Também as Ordens profissionais dos médicos e dos farmacêuticos, no âmbito da sua missão reguladora das boas práticas profissionais, “devem assumir um papel mais ativo em
matéria de uso off-label de medicamentos, nomeadamente pronunciando-se e emitindo recomendações, nos planos técnico-científico, deontológico e ético”.

Adicionalmente, o CNECV recomenda que os estudos experimentais relativos ao uso off-label de medicamentos, como os ensaios clínicos denominados “da iniciativa do investigador”, sejam “promovidos e incentivados; sejam aperfeiçoados os incentivos já existentes a nível europeu e desenvolvidos outros complementares para estimular as companhias farmacêuticas a, sempre que se justifique, incluírem outras indicações terapêuticas e/ou outras condições de utilização dos medicamentos, diferentes das já aprovadas; e que as companhias farmacêuticas sejam desencorajadas de adotarem estratégias comerciais de segmentação do mercado”.

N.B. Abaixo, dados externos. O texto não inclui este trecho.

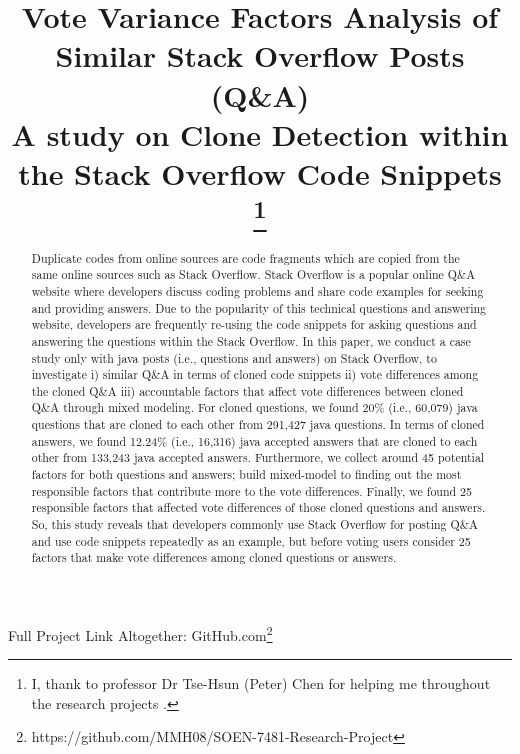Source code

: \documentclass[conference]{IEEEtran}
\begin{document}
	
	\title{Vote Variance Factors Analysis of Similar Stack Overflow Posts (Q\&A) \\
		{\footnotesize \textsuperscript{}A study on Clone Detection within the Stack Overflow Code Snippets}
		\thanks{I, thank to professor Dr Tse-Hsun (Peter) Chen for helping me throughout the research projects .}
	}
	
	\author{
	}
	
	\maketitle
	Full Project Link Altogether: GitHub.com\footnote{ https://github.com/MMH08/SOEN-7481-Research-Project} \newline
	
	\begin{abstract}
		Duplicate codes from online sources are code fragments which are copied from the same online sources such as Stack Overflow. Stack Overflow is a popular online Q\&A website where developers discuss coding problems and share code examples for seeking and providing answers. Due to the popularity of this technical questions and answering website, developers are frequently re-using the code snippets for asking questions and answering the questions within the Stack Overflow. In this paper, we conduct a case study only with java posts (i.e., questions and answers) on Stack Overflow, to investigate i) similar Q\&A in terms of cloned code snippets ii) vote differences among the cloned Q\&A iii) accountable factors that affect vote differences between cloned Q\&A through mixed modeling. For cloned questions, we found 20\% (i.e., 60,079) java questions that are cloned to each other from 291,427 java questions. In terms of cloned answers, we found 12.24\% (i.e., 16,316) java accepted answers that are cloned to each other from 133,243 java accepted answers. Furthermore, we collect around 45 potential factors for both questions and answers; build mixed-model to finding out the most responsible factors that contribute more to the vote differences. Finally, we found 25 responsible factors that affected vote differences of those cloned questions and answers. So, this study reveals that developers commonly use Stack Overflow for posting Q\&A and use code snippets repeatedly as an example, but before voting users consider 25 factors that make vote differences among cloned questions or answers. 
		
	\end{abstract}
	
\end{document}
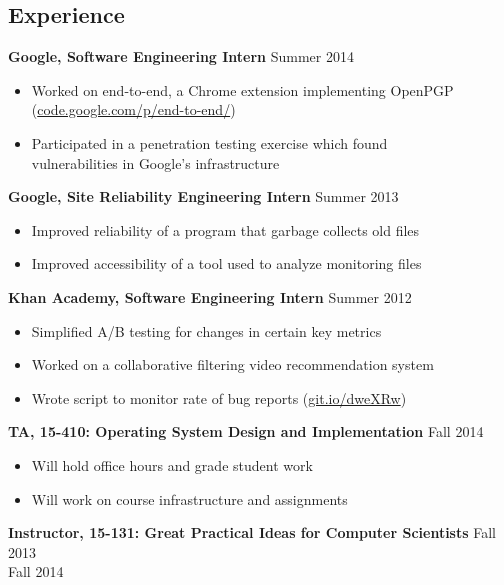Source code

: \documentclass[margin]{res}
\begin{document}
\begin{resume}
\section{Experience}
  \textbf{Google, Software Engineering Intern} \hfill Summer 2014
  \begin{itemize} \itemsep -2pt  %
    \item Worked on end-to-end, a Chrome extension implementing OpenPGP\\
      (\href{https://code.google.com/p/end-to-end/}{code.google.com/p/end-to-end/})
    \item Participated in a penetration testing exercise which found \\
      vulnerabilities in Google's infrastructure
  \end{itemize}
  \textbf{Google, Site Reliability Engineering Intern}
    \hfill Summer 2013
  \begin{itemize} \itemsep -2pt  %
    \item Improved reliability of a program that garbage collects old files
    \item Improved accessibility of a tool used to analyze monitoring files
  \end{itemize}

  \textbf{Khan Academy, Software Engineering Intern} \hfill Summer 2012
  \begin{itemize} \itemsep -2pt %
  \item Simplified A/B testing for changes in certain key metrics
  \item Worked on a collaborative filtering video recommendation system
  \item Wrote script to monitor rate of bug reports
    (\href{https://github.com/Khan/beep-boop}{git.io/dweXRw})
  \end{itemize}


  \textbf{TA, 15-410: Operating System Design and Implementation} \hfill Fall 2014
  \begin{itemize} \itemsep -2pt
      \item Will hold office hours and grade student work
      \item Will work on course infrastructure and assignments
    \end{itemize}

  \textbf{Instructor, 15-131: Great Practical Ideas for Computer Scientists}
    \hfill Fall 2013 \\ \hphantom{1em} \hfill Fall 2014


\end{resume}
\end{document}
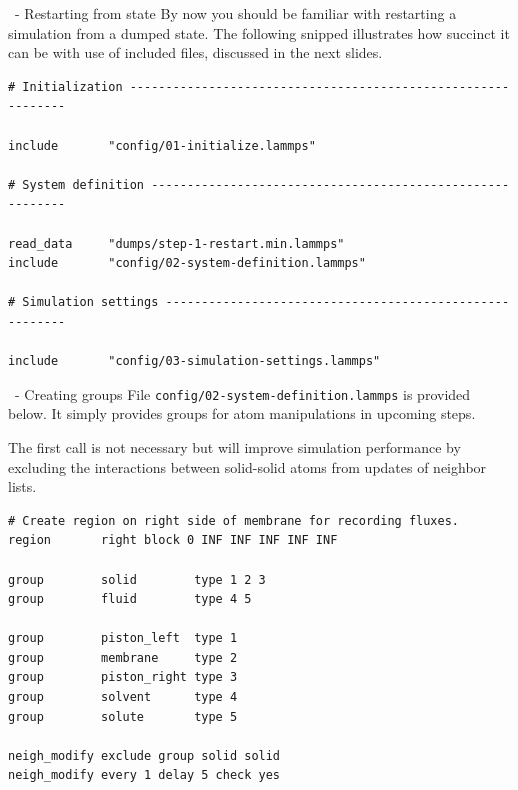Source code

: \begin{frame}[fragile]{\secname}{\subsecname\ - Restarting from state}
By now you should be familiar with restarting a simulation from a dumped state. The following snipped illustrates how succinct it can be with use of included files, discussed in the next slides.

\vspace{0.5cm}

\begin{lstlisting}[language=LAMMPS,basicstyle=\tiny]
# Initialization -------------------------------------------------------------

include       "config/01-initialize.lammps"

# System definition ----------------------------------------------------------

read_data     "dumps/step-1-restart.min.lammps"
include       "config/02-system-definition.lammps"

# Simulation settings --------------------------------------------------------

include       "config/03-simulation-settings.lammps"
\end{lstlisting}
\end{frame}

\begin{frame}[fragile]{\secname}{\subsecname\ - Creating groups}
File \Verb|config/02-system-definition.lammps| is provided below. It simply provides groups for atom manipulations in upcoming steps.

\vspace{0.5cm}

The first  call is not necessary but will improve simulation performance by excluding the interactions between solid-solid atoms from updates of neighbor lists.

\vspace{0.5cm}

\begin{lstlisting}[language=LAMMPS,basicstyle=\tiny]
# Create region on right side of membrane for recording fluxes.
region       right block 0 INF INF INF INF INF

group        solid        type 1 2 3
group        fluid        type 4 5

group        piston_left  type 1
group        membrane     type 2
group        piston_right type 3
group        solvent      type 4
group        solute       type 5

neigh_modify exclude group solid solid
neigh_modify every 1 delay 5 check yes
\end{lstlisting}
\end{frame}

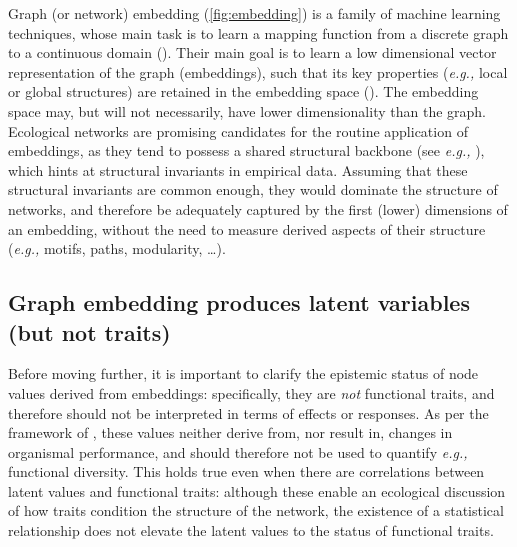 \begin{refsection}
Graph (or network) embedding (\autoref{fig:embedding}) is a family of machine
learning techniques, whose main task is to learn a mapping function from
a discrete graph to a continuous domain (\cite{Arsov2019Network,
Chami2022Machine}). Their main goal is to learn a low dimensional
vector representation of the graph (embeddings), such that its key
properties (\emph{e.g.,} local or global structures) are retained in the
embedding space (\cite{Yan2005Graph}). The embedding space may, but will
not necessarily, have lower dimensionality than the graph. Ecological
networks are promising candidates for the routine application of
embeddings, as they tend to possess a shared structural backbone (see
\emph{e.g.,} \cite{BramonMora2018Identifying}), which hints at structural
invariants in empirical data. Assuming that these structural invariants
are common enough, they would dominate the structure of networks, and
therefore be adequately captured by the first (lower) dimensions of an
embedding, without the need to measure derived aspects of their
structure (\emph{e.g.,} motifs, paths, modularity, \ldots).

\subsection{Graph embedding produces latent variables (but not
traits)}\label{graph-embedding-produces-latent-variables-but-not-traits}

Before moving further, it is important to clarify the epistemic status
of node values derived from embeddings: specifically, they are
\emph{not} functional traits, and therefore should not be interpreted in
terms of effects or responses. As per the framework of
\cite{Malaterre2019Functional}, these values neither derive from, nor result
in, changes in organismal performance, and should therefore not be used
to quantify \emph{e.g.,} functional diversity. This holds true even when
there are correlations between latent values and functional traits:
although these enable an ecological discussion of how traits condition
the structure of the network, the existence of a statistical
relationship does not elevate the latent values to the status of
functional traits.


\end{refsection}
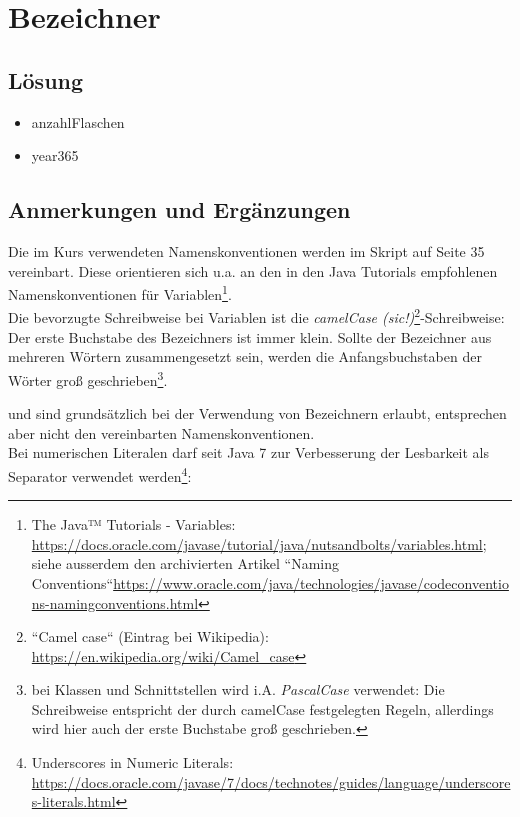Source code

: \chapter{Bezeichner}

\section*{Lösung}

\begin{itemize}
    \item anzahlFlaschen
    \item year365
\end{itemize}


\section*{Anmerkungen und Ergänzungen}


Die im Kurs verwendeten Namenskonventionen werden im Skript auf Seite 35 vereinbart.
Diese orientieren sich u.a. an den in den Java Tutorials empfohlenen Namenskonventionen für Variablen\footnote{The Java™ Tutorials - Variables:
    \url{https://docs.oracle.com/javase/tutorial/java/nutsandbolts/variables.html};
    siehe ausserdem den archivierten Artikel ``Naming Conventions``\url{https://www.oracle.com/java/technologies/javase/codeconventions-namingconventions.html}
}.\\

Die bevorzugte Schreibweise bei Variablen ist die \textit{camelCase (sic!)}\footnote{``Camel case`` (Eintrag bei Wikipedia): \url{https://en.wikipedia.org/wiki/Camel_case}}-Schreibweise: Der erste
Buchstabe des Bezeichners ist immer klein.
Sollte der Bezeichner aus mehreren Wörtern zusammengesetzt sein, werden die Anfangsbuchstaben der Wörter groß
geschrieben\footnote{
    bei Klassen und Schnittstellen wird i.A. \textit{PascalCase} verwendet: Die Schreibweise entspricht der durch camelCase festgelegten Regeln, allerdings wird hier auch der erste Buchstabe groß geschrieben.
}.

\code{_} und \code{$} sind grundsätzlich bei der Verwendung von Bezeichnern erlaubt, entsprechen aber nicht
den vereinbarten Namenskonventionen.\\

Bei numerischen Literalen darf \code{_} seit Java 7 zur Verbesserung der Lesbarkeit als Separator verwendet werden\footnote{
    Underscores in Numeric Literals: \url{https://docs.oracle.com/javase/7/docs/technotes/guides/language/underscores-literals.html}
}:

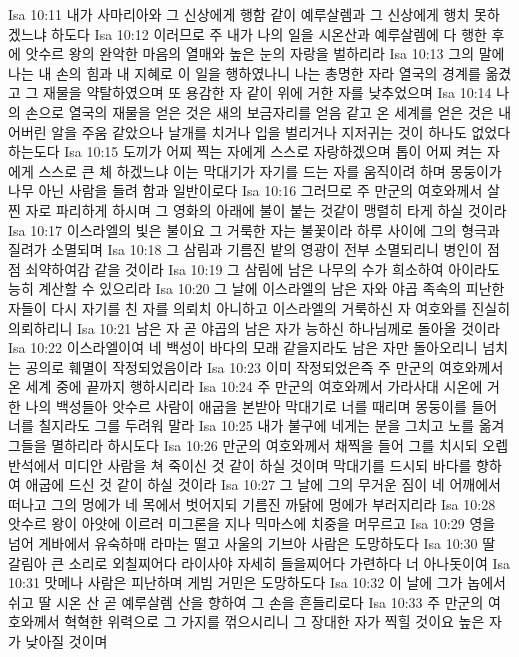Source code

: Isa 10:11  내가 사마리아와 그 신상에게 행함 같이 예루살렘과 그 신상에게 행치 못하겠느냐 하도다
Isa 10:12  이러므로 주 내가 나의 일을 시온산과 예루살렘에 다 행한 후에 앗수르 왕의 완악한 마음의 열매와 높은 눈의 자랑을 벌하리라
Isa 10:13  그의 말에 나는 내 손의 힘과 내 지혜로 이 일을 행하였나니 나는 총명한 자라 열국의 경계를 옮겼고 그 재물을 약탈하였으며 또 용감한 자 같이 위에 거한 자를 낮추었으며
Isa 10:14  나의 손으로 열국의 재물을 얻은 것은 새의 보금자리를 얻음 같고 온 세계를 얻은 것은 내어버린 알을 주움 같았으나 날개를 치거나 입을 벌리거나 지저귀는 것이 하나도 없었다 하는도다
Isa 10:15  도끼가 어찌 찍는 자에게 스스로 자랑하겠으며 톱이 어찌 켜는 자에게 스스로 큰 체 하겠느냐 이는 막대기가 자기를 드는 자를 움직이려 하며 몽둥이가 나무 아닌 사람을 들려 함과 일반이로다
Isa 10:16  그러므로 주 만군의 여호와께서 살찐 자로 파리하게 하시며 그 영화의 아래에 불이 붙는 것같이 맹렬히 타게 하실 것이라
Isa 10:17  이스라엘의 빛은 불이요 그 거룩한 자는 불꽃이라 하루 사이에 그의 형극과 질려가 소멸되며
Isa 10:18  그 삼림과 기름진 밭의 영광이 전부 소멸되리니 병인이 점점 쇠약하여감 같을 것이라
Isa 10:19  그 삼림에 남은 나무의 수가 희소하여 아이라도 능히 계산할 수 있으리라
Isa 10:20  그 날에 이스라엘의 남은 자와 야곱 족속의 피난한 자들이 다시 자기를 친 자를 의뢰치 아니하고 이스라엘의 거룩하신 자 여호와를 진실히 의뢰하리니
Isa 10:21  남은 자 곧 야곱의 남은 자가 능하신 하나님께로 돌아올 것이라
Isa 10:22  이스라엘이여 네 백성이 바다의 모래 같을지라도 남은 자만 돌아오리니 넘치는 공의로 훼멸이 작정되었음이라
Isa 10:23  이미 작정되었은즉 주 만군의 여호와께서 온 세계 중에 끝까지 행하시리라
Isa 10:24  주 만군의 여호와께서 가라사대 시온에 거한 나의 백성들아 앗수르 사람이 애굽을 본받아 막대기로 너를 때리며 몽둥이를 들어 너를 칠지라도 그를 두려워 말라
Isa 10:25  내가 불구에 네게는 분을 그치고 노를 옮겨 그들을 멸하리라 하시도다
Isa 10:26  만군의 여호와께서 채찍을 들어 그를 치시되 오렙 반석에서 미디안 사람을 쳐 죽이신 것 같이 하실 것이며 막대기를 드시되 바다를 향하여 애굽에 드신 것 같이 하실 것이라
Isa 10:27  그 날에 그의 무거운 짐이 네 어깨에서 떠나고 그의 멍에가 네 목에서 벗어지되 기름진 까닭에 멍에가 부러지리라
Isa 10:28  앗수르 왕이 아얏에 이르러 미그론을 지나 믹마스에 치중을 머무르고
Isa 10:29  영을 넘어 게바에서 유숙하매 라마는 떨고 사울의 기브아 사람은 도망하도다
Isa 10:30  딸 갈림아 큰 소리로 외칠찌어다 라이사야 자세히 들을찌어다 가련하다 너 아나돗이여
Isa 10:31  맛메나 사람은 피난하며 게빔 거민은 도망하도다
Isa 10:32  이 날에 그가 놉에서 쉬고 딸 시온 산 곧 예루살렘 산을 향하여 그 손을 흔들리로다
Isa 10:33  주 만군의 여호와께서 혁혁한 위력으로 그 가지를 꺾으시리니 그 장대한 자가 찍힐 것이요 높은 자가 낮아질 것이며
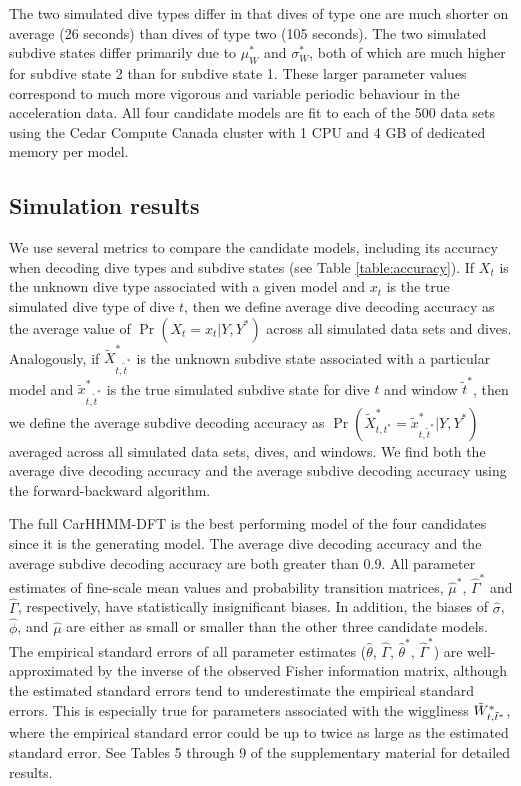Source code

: The two simulated dive types differ in that dives of type one are much shorter on average (26 seconds) than dives of type two (105 seconds). The two simulated subdive states differ primarily due to $\mu_W^*$ and $\sigma_W^*$, both of which are much higher for subdive state 2 than for subdive state 1. These larger parameter values correspond to much more vigorous and variable periodic behaviour in the acceleration data. All four candidate models are fit to each of the 500 data sets using the Cedar Compute Canada cluster with 1 CPU and 4 GB of dedicated memory per model.

\subsection{Simulation results}

We use several metrics to compare the candidate models, including its accuracy when decoding dive types and subdive states (see Table \ref{table:accuracy}). If $X_t$ is the unknown dive type associated with a given model and $x_t$ is the true simulated dive type of dive $t$, then we define average dive decoding accuracy as the average value of $\Pr(X_{t} = x_{t}|Y,Y^*)$ across all simulated data sets and dives. Analogously, if $\tilde X^*_{t,\tilde t^*}$ is the unknown subdive state associated with a particular model and $\tilde x^*_{t,\tilde t^*}$ is the true simulated subdive state for dive $t$ and window $\tilde t^*$, then we define the average subdive decoding accuracy as $\Pr(\tilde X^*_{t,t^*} = \tilde x^*_{t,\tilde t^*}|Y,Y^*)$ averaged across all simulated data sets, dives, and windows. We find both the average dive decoding accuracy and the average subdive decoding accuracy using the forward-backward algorithm.

The full CarHHMM-DFT is the best performing model of the four candidates since it is the generating model. The average dive decoding accuracy and the average subdive decoding accuracy are both greater than 0.9. All parameter estimates of fine-scale mean values and probability transition matrices, $\hat \mu^*$, $\hat \Gamma^*$ and $\hat \Gamma$, respectively, have statistically insignificant biases. In addition, the biases of $\hat \sigma$, $\hat \phi$, and $\hat \mu$ are either as small or smaller than the other three candidate models. The empirical standard errors of all parameter estimates ($\hat \theta$, $\hat \Gamma$, $\hat \theta^*$, $\hat \Gamma^*$) are well-approximated by the inverse of the observed Fisher information matrix, although the estimated standard errors tend to underestimate the empirical standard errors. This is especially true for parameters associated with the wiggliness $\tilde{W}^*_{t,\tilde t^*}$, where the empirical standard error could be up to twice as large as the estimated standard error. See Tables 5 through 9 of the supplementary material for detailed results.

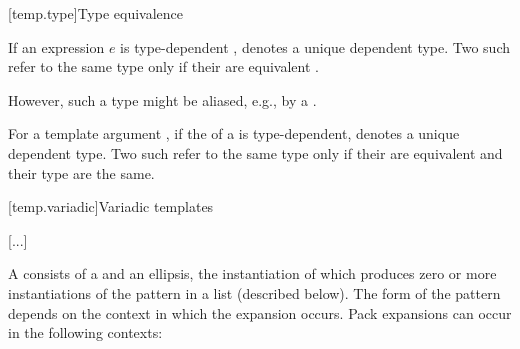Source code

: \documentclass{wg21}
\begin{document}
%
%
\begin{bnf}
    \br
    \br
    \br
\end{bnf}


[temp.type]{Type equivalence}

\pnum
If an expression $e$ is type-dependent ,
denotes a unique dependent type. Two such 
refer to the same type only if their  are
equivalent .
\begin{note} %
    However, such a type might be aliased,
    e.g., by a .
\end{note}

\begin{addedblock}
For a template argument , if the  of a  is type-dependent,
 denotes a unique dependent type.
Two such  refer to the same type only if their  are
equivalent  and their type are the same. %
\end{addedblock}

[temp.variadic]{Variadic templates}

\textcolor{noteclr}{[...]}

\pnum
{}%
A 
consists of a  and an ellipsis, the instantiation of which
produces zero or more instantiations of the pattern in a list (described below).
The form of the pattern
depends on the context in which the expansion occurs. Pack
expansions can occur in the following contexts:
\end{document}
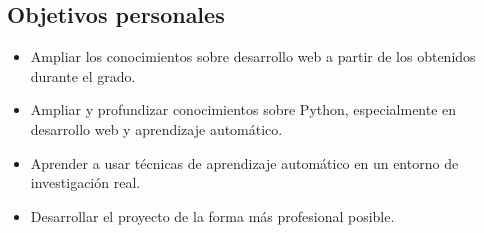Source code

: \subsection{Objetivos personales}
\begin{itemize}
	\tightlist
	\item Ampliar los conocimientos sobre desarrollo web a partir de los obtenidos
	durante el grado.
	\item Ampliar y profundizar conocimientos sobre Python, especialmente en
	desarrollo web y aprendizaje automático.
	\item Aprender a usar técnicas de aprendizaje automático en un entorno de
	investigación real.
	\item Desarrollar el proyecto de la forma más profesional posible.
\end{itemize}
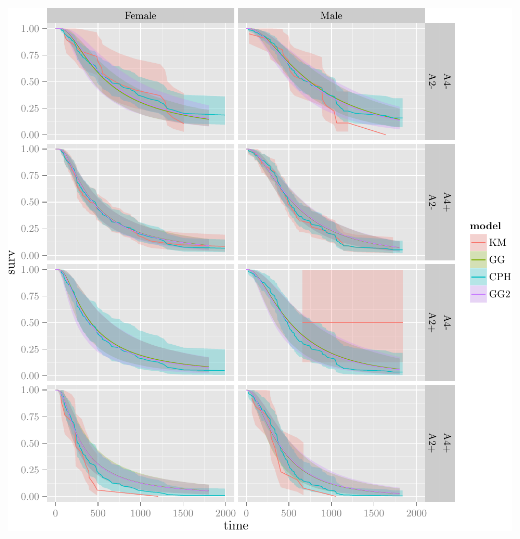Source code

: \documentclass{article}\usepackage[]{graphicx}\usepackage[]{color}
\makeatletter
\def\maxwidth{ %
  \ifdim\Gin@nat@width>\linewidth
    \linewidth
  \else
    \Gin@nat@width
  \fi
}
\newenvironment{knitrout}{}{} %
\makeatother
\begin{document}
\begin{knitrout}
{\centering \includegraphics[width=\maxwidth]{figure/05-final-fit-assessment-2-2} 

}



\end{knitrout}
\end{document}
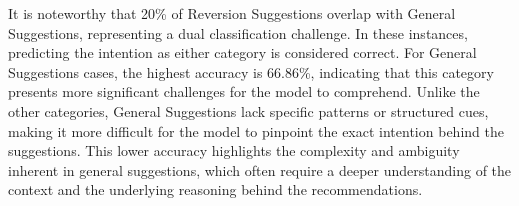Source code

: 

It is noteworthy that 20\% of Reversion Suggestions overlap with General Suggestions, representing a dual classification challenge. In these instances, predicting the intention as either category is considered correct. 
For General Suggestions cases, the highest accuracy is 66.86\%, indicating that this category presents more significant challenges for the model to comprehend. Unlike the other categories, General Suggestions lack specific patterns or structured cues, making it more difficult for the model to pinpoint the exact intention behind the suggestions. This lower accuracy highlights the complexity and ambiguity inherent in general suggestions, which often require a deeper understanding of the context and the underlying reasoning behind the recommendations.












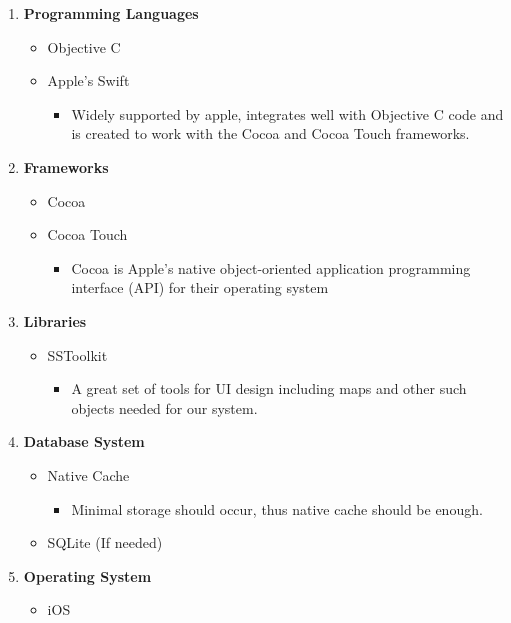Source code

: \documentclass{article}
\begin{document}
			\begin{enumerate}
			 \item \textbf{Programming Languages}
				\begin{itemize}
					\item Objective C
					\item Apple's Swift
					\begin{itemize}
						\item Widely supported by apple, integrates well with Objective C code and is created to work with the Cocoa and Cocoa Touch frameworks.
					\end{itemize}
				\end{itemize}
			\item \textbf{Frameworks}
				\begin{itemize}
					\item Cocoa
					\item Cocoa Touch
					\begin{itemize}
						\item Cocoa is Apple's native object-oriented application programming interface (API) for their operating system
					\end{itemize}
				\end{itemize}
			\item \textbf{Libraries}
				\begin{itemize}
					\item SSToolkit
					\begin{itemize}
						\item A great set of tools for UI design including maps and other such objects needed for our system.
					\end{itemize}
				\end{itemize}
			\item \textbf{Database System}
				\begin{itemize}
					\item Native Cache
					\begin{itemize}
						\item Minimal storage should occur, thus native cache should be enough.
					\end{itemize}
	 				\item SQLite (If needed)
				\end{itemize}
			\item \textbf{Operating System}
				\begin{itemize}
	 				\item iOS
				\end{itemize}

\end{enumerate}
\end{document}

Por fim, o CNECV recomenda a criação de uma plataforma eletrónica dedicada ao uso off-label de medicamentos, em que sejam registados os usos off-label de medicamentos, bem como os respetivos efeitos positivos e negativos, e com interoperacionalidade com os demais sistemas de informação em saúde.

O Conselho Nacional de Ética para as Ciências da Vida (CNECV) aprovou, por unanimidade, o Parecer Nº 123/CNECV/2023 sobre o uso off-label de medicamentos que pode consultar aqui. Os relatores deste parecer são Carlos Maurício Barbosa, André Dias Pereira e Miguel Guimarães.